EXERCISE AIM: Everything from the first line of the material below through the line containing "- Constants are not variables." must be retyped exactly, and nothing past it.

··· DATA SECTION

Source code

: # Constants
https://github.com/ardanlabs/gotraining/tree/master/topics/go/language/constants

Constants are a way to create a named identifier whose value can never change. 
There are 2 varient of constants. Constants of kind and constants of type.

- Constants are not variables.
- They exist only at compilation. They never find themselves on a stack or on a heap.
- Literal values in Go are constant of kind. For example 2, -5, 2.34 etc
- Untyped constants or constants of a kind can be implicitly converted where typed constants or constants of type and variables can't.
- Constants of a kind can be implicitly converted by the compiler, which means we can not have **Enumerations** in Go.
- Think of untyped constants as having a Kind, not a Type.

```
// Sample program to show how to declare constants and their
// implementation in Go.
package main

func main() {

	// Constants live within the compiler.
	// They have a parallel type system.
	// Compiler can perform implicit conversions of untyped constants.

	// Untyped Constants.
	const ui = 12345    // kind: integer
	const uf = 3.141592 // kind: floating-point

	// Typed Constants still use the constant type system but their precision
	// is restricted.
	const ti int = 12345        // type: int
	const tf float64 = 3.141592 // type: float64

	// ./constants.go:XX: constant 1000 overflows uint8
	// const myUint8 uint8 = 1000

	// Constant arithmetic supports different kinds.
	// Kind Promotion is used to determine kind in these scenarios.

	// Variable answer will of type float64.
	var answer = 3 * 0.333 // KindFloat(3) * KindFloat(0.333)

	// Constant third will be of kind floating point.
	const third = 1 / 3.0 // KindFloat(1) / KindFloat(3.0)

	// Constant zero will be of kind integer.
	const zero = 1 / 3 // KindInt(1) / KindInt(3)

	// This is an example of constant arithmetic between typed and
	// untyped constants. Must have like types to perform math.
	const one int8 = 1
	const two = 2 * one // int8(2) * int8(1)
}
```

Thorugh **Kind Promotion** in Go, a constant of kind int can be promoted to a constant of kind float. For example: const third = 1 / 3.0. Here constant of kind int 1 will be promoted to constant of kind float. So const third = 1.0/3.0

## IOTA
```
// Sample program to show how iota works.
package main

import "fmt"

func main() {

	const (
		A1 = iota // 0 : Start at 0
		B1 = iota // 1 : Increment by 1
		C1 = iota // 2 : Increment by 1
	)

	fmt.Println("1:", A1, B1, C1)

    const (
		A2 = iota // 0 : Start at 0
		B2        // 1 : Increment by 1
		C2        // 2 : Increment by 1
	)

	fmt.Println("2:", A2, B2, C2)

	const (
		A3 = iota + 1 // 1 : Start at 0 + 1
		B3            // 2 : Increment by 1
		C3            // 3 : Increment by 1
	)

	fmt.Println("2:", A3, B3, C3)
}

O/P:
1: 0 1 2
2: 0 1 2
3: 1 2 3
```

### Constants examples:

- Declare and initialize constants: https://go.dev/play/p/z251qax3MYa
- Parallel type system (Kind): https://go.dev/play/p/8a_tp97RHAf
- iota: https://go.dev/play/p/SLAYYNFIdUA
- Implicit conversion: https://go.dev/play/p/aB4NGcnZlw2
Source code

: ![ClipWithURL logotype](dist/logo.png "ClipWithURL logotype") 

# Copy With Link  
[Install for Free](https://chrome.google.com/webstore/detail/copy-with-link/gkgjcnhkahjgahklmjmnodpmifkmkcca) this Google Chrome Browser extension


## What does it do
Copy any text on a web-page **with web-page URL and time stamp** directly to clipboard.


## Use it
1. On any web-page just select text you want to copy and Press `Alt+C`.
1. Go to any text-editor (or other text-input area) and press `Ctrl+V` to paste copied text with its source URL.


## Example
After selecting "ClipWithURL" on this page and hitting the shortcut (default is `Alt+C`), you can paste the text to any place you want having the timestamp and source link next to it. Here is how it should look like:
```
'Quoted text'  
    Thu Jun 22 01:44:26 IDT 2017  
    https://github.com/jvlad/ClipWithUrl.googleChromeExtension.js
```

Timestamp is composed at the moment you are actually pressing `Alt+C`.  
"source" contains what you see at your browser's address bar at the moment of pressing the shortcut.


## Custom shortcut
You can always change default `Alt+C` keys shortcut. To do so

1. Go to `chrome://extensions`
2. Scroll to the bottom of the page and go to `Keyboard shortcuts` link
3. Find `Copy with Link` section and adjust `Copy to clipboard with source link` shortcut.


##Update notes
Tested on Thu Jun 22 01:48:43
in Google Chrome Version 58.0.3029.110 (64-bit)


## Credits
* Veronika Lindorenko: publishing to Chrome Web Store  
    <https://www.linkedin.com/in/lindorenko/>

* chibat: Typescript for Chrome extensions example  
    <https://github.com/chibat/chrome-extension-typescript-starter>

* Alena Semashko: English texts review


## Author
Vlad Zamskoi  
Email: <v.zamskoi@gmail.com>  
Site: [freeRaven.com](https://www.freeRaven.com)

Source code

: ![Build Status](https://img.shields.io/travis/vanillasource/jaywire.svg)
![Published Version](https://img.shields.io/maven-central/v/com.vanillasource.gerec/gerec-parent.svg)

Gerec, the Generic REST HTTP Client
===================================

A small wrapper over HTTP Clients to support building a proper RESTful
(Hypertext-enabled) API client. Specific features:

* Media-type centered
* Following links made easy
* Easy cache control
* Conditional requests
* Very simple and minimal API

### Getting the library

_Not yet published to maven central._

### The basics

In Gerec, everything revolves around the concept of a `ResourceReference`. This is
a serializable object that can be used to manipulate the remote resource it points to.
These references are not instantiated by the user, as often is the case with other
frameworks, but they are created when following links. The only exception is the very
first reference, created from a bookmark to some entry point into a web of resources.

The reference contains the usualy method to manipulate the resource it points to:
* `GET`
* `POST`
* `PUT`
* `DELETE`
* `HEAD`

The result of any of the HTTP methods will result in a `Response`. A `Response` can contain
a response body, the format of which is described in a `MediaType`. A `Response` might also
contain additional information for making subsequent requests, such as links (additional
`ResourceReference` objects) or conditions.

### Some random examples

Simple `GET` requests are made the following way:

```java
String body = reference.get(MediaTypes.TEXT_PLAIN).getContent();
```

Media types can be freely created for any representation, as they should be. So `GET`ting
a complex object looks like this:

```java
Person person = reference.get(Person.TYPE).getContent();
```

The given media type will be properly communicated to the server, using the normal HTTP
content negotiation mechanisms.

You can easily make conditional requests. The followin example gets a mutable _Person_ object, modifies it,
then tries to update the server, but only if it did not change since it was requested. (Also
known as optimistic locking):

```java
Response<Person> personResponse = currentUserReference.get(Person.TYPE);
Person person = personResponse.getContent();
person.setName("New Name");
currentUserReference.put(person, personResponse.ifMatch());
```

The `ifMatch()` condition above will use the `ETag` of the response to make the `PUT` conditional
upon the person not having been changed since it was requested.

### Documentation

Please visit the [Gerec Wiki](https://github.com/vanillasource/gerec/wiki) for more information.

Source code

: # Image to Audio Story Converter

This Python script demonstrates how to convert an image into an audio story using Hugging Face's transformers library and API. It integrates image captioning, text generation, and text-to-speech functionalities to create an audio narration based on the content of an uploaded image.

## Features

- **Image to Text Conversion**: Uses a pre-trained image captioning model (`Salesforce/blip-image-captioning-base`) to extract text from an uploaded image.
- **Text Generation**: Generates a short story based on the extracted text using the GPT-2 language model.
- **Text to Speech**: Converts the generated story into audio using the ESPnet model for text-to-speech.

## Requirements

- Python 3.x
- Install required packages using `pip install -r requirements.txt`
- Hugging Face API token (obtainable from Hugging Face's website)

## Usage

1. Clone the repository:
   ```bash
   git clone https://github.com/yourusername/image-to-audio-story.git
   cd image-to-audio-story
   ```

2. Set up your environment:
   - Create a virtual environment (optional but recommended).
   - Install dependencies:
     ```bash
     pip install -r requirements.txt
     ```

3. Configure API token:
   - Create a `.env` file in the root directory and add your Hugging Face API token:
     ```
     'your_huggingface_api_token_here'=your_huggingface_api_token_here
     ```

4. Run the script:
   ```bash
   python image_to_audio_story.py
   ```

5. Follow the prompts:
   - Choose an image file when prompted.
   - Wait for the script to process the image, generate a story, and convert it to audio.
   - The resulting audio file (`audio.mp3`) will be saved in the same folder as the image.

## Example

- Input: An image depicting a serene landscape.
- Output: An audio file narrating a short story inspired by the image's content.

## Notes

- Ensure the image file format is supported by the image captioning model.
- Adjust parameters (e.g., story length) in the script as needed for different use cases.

······

FINAL ANSWER:
Source code

: # Constants
https://github.com/ardanlabs/gotraining/tree/master/topics/go/language/constants

Constants are a way to create a named identifier whose value can never change. 
There are 2 varient of constants. Constants of kind and constants of type.

- Constants are not variables.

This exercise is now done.